4. The radio frequency module as claimed in claim 1, wherein a surface of the electrical component which is remote from the printed circuit board is in thermally conductive contact with the heat conducting element.

5. The radio frequency module as claimed claim 1, wherein the housing is at least a two-part design, and the printed circuit board is mounted on a first housing part and the heat conducting element is mounted on a second housing part.

7. The radio frequency module as claimed claim 1, wherein the radio frequency module is configured as a tuner.

8. The radio frequency module as claimed in claim 7, wherein the tuner is a tuner in a car radio.

9. The radio frequency module as claimed claim 1, wherein the electrical component is an integrated circuit.

Description:

CLAIM FOR PRIORITY

[0001] This application claims priority to Application No. 01107769.0 which was filed in the English language on Apr. 4, 2001.

TECHNICAL FILED OF THE INVENTION

[0002] The invention relates to a radio frequency module of an audio appliance, and in particular, to a radio frequency module having at least one electrical component which produces heat loss and is mounted on a printed circuit board arranged inside a metal housing designed to be a radio frequency shield.

BACKGROUND OF THE INVENTION

[0003] Radio frequency modules, such as a tuner in a radio set, have a metal shielding housing to prevent other components from being influenced by radio frequency radiation.
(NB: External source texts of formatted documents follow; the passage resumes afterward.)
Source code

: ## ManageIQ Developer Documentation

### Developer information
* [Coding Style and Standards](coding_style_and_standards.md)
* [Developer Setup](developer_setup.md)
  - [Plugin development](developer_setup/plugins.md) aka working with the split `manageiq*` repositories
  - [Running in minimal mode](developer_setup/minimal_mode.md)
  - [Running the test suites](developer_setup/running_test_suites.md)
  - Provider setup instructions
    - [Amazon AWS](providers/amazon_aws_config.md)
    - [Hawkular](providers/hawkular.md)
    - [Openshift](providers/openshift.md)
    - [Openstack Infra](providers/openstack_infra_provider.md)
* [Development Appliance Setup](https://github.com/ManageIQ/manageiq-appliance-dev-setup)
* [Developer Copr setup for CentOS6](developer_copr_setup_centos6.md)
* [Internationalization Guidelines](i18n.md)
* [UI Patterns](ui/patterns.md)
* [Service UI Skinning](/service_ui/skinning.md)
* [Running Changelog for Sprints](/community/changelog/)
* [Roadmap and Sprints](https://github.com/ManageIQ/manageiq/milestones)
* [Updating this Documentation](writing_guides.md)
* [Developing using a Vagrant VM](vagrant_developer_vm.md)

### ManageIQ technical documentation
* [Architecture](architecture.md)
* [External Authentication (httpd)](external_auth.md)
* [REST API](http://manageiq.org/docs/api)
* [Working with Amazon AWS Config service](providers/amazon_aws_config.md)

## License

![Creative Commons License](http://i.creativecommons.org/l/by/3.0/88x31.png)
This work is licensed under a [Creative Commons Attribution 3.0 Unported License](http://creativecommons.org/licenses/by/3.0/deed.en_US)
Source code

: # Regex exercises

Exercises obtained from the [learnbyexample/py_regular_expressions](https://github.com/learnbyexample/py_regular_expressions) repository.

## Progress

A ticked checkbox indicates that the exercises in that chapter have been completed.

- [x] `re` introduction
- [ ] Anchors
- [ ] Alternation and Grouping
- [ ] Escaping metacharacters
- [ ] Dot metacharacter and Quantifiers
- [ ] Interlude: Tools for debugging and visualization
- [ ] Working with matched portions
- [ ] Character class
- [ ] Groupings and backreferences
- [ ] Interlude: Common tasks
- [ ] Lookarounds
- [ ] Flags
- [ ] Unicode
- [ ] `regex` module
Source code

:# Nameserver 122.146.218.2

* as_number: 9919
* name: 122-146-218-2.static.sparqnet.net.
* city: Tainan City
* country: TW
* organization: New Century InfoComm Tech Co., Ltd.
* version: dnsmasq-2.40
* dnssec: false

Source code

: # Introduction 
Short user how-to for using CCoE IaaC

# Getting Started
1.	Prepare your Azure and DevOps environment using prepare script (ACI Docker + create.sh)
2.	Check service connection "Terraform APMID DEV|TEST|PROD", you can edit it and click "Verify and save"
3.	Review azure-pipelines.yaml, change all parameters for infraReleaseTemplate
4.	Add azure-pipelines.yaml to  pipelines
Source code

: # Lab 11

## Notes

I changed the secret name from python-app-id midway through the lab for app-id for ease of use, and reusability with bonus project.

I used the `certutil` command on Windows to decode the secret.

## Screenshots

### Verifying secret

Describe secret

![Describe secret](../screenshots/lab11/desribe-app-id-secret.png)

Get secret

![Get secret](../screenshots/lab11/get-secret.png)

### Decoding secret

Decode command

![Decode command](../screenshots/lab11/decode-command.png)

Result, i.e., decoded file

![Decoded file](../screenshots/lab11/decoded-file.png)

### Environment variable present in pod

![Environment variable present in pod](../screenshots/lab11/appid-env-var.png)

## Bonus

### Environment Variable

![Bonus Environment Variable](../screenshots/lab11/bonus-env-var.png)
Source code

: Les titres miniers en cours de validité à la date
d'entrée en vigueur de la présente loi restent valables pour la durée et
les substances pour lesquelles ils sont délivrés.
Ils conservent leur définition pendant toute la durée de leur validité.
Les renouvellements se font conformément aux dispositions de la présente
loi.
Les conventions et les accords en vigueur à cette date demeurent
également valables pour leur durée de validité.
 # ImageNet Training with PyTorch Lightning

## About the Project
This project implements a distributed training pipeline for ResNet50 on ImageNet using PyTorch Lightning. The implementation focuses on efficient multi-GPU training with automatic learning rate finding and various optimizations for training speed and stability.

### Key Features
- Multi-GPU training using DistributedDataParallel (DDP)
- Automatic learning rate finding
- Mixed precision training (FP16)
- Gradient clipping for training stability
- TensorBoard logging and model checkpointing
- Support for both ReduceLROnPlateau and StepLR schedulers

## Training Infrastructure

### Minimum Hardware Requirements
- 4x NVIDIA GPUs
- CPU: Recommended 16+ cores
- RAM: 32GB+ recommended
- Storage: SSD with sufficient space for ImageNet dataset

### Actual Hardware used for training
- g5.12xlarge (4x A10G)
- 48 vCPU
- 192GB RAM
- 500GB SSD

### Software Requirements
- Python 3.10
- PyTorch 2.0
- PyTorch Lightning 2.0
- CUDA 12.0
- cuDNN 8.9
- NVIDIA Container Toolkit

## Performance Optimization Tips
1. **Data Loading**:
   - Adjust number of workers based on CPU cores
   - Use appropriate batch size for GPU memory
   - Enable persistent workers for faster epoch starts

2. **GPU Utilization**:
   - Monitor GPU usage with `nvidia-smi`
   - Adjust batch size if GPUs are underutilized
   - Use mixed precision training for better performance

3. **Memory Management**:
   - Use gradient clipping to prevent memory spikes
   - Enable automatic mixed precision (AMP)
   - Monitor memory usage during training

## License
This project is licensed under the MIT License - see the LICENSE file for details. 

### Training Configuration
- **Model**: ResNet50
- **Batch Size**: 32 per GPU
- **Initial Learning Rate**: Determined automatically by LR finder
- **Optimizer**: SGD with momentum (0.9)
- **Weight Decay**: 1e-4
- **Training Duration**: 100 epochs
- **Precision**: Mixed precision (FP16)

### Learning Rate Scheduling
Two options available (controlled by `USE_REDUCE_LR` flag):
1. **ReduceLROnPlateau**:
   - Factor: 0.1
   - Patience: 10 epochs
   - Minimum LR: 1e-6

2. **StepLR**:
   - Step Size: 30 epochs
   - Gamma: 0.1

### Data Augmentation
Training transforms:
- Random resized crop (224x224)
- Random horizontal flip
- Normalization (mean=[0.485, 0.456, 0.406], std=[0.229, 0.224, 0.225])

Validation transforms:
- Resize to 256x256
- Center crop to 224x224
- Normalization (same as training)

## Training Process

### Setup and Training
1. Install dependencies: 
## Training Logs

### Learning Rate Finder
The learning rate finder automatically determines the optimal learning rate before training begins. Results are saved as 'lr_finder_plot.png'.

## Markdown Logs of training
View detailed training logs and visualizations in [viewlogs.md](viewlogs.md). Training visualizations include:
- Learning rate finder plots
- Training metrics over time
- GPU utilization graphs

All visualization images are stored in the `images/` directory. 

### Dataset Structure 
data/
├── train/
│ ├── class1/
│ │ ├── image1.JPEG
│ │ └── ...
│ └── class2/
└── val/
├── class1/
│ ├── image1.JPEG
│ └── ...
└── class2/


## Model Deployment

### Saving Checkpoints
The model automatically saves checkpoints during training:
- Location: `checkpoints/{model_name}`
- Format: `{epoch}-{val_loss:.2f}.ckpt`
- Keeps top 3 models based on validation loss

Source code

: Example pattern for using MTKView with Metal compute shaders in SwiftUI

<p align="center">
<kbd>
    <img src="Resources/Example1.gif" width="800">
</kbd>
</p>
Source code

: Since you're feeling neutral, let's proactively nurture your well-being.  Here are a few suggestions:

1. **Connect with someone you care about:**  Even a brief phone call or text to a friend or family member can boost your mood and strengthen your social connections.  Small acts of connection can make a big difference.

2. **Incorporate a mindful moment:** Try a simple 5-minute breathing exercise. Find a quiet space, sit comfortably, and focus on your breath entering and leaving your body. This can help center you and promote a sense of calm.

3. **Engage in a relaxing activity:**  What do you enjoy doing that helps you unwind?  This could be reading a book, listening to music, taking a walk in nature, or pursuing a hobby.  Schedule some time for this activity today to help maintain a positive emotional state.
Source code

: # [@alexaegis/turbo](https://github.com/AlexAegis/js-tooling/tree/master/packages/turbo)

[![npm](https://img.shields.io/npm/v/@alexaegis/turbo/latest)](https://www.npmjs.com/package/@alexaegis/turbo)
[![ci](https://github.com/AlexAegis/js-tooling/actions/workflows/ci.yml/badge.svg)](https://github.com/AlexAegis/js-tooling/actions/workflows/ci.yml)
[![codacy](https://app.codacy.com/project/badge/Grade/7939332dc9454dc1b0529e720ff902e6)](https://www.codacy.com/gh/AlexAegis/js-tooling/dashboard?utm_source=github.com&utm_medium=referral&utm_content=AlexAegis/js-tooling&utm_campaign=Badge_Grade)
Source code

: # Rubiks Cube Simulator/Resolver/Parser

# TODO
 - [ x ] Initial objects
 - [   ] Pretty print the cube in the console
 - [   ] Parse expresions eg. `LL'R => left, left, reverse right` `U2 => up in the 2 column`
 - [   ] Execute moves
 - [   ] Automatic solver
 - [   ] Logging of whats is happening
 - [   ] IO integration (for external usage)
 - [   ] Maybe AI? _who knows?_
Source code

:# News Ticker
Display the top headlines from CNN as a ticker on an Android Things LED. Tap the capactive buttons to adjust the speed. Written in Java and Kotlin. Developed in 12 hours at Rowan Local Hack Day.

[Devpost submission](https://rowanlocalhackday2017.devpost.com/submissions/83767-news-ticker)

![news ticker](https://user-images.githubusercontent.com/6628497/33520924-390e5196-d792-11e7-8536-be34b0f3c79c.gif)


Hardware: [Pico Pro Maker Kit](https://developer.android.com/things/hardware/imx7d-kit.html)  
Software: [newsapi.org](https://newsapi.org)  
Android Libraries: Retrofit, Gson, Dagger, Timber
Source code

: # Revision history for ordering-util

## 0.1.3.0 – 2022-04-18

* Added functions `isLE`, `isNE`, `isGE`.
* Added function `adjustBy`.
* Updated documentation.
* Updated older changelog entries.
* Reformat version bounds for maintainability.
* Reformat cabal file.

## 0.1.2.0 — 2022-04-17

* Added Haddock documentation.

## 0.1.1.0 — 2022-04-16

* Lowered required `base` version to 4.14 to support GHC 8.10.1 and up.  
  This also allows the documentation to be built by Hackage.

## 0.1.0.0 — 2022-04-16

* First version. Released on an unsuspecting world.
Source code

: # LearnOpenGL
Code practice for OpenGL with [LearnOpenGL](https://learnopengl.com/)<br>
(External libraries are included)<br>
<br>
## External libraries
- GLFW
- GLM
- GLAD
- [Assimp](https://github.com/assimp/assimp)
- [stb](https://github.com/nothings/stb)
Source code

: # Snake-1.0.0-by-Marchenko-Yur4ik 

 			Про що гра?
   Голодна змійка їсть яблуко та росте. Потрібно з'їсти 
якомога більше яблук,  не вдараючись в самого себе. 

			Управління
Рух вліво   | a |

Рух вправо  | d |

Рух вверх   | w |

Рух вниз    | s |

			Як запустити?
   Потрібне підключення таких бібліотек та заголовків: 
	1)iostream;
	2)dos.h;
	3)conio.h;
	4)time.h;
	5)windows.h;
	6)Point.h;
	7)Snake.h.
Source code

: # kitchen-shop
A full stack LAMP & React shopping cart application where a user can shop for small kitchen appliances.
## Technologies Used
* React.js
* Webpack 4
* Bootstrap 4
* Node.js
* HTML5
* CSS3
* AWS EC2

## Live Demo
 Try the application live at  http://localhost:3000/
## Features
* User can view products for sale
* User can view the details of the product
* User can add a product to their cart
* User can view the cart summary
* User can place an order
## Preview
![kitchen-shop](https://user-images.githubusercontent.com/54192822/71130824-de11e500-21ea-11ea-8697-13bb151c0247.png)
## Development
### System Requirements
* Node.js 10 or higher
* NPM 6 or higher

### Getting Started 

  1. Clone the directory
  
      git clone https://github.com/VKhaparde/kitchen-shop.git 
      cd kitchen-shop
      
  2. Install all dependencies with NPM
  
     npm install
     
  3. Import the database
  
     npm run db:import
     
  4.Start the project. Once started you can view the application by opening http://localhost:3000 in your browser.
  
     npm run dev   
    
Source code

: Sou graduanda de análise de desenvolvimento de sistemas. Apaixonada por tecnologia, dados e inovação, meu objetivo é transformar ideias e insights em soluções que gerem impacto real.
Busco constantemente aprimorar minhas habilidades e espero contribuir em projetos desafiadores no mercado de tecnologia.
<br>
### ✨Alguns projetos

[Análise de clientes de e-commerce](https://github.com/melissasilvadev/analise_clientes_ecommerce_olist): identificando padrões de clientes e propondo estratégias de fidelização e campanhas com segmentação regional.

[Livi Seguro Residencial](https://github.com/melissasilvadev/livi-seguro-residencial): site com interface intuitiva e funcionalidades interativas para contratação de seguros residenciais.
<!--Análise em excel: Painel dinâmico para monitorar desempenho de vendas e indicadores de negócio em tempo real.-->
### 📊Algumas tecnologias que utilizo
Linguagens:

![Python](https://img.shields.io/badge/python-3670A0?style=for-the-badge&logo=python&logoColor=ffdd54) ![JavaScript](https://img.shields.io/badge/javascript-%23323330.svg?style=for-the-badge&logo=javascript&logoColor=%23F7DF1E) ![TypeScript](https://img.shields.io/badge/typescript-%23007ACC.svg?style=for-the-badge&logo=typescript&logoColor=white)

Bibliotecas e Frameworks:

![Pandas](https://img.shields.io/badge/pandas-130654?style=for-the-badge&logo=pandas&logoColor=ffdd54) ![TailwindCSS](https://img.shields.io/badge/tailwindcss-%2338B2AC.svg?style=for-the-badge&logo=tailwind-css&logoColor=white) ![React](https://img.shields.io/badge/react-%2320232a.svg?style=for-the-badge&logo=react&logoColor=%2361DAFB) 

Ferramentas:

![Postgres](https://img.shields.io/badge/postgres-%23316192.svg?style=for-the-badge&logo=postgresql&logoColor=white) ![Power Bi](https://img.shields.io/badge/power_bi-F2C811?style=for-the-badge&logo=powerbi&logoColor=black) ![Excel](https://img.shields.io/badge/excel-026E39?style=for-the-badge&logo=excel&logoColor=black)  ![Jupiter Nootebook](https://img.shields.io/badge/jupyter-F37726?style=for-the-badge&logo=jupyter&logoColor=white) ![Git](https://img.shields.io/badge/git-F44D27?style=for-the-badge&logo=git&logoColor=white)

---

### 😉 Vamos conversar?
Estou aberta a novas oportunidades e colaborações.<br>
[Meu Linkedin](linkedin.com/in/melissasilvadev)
The radio frequency module generally includes a plurality of electrical components which produce heat loss. The housing designed to be a radio frequency shield makes dissipation of the heat loss to the environment more difficult, which means that high temperatures may arise inside the housing which result in damage or destruction of the electrical components. Radio frequency modules of the type described above are known, for example, from DE 199 26 763 A1 and DE 196 36 181 A1. These known radio frequency modules have no particular measures to optimize heat dissipation.

[0004] EP 0 489 341 A1 discloses a housing for electrical circuits which ensures improved heat dissipation of heat loss from a component inside the housing. The housing is provided, in particular, for small compact circuits which are constructed as independent units on circuit boards or printed circuit boards and are used for controlling or regulating electric drives, motors, relays or any other design components. The board holding the electrical components is located inside a metal housing which is generally not completely closed. To improve heat dissipation, the housing may be filled with a potting compound, so that there is increased conduction of heat from a power transistor producing heat, for example, to the metal housing. Such potting is an additional cost factor, however, and additionally prevents the circuit from being repaired. In addition, on the basis of EP 0 489 341 A1, provision is made for an open housing point to be covered by a heat sink made of highly thermally conductive material. This heat sink is mounted such that it is directly connected to the component producing heat. However, such an embodiment requires a high level of measurement accuracy for arranging the component on the board and the board inside the housing, since any air gap remaining between the component and the heat sink means that the desired heat dissipation is not ensured. To be able to eliminate remaining gaps, provision is again made for the housing to be potted.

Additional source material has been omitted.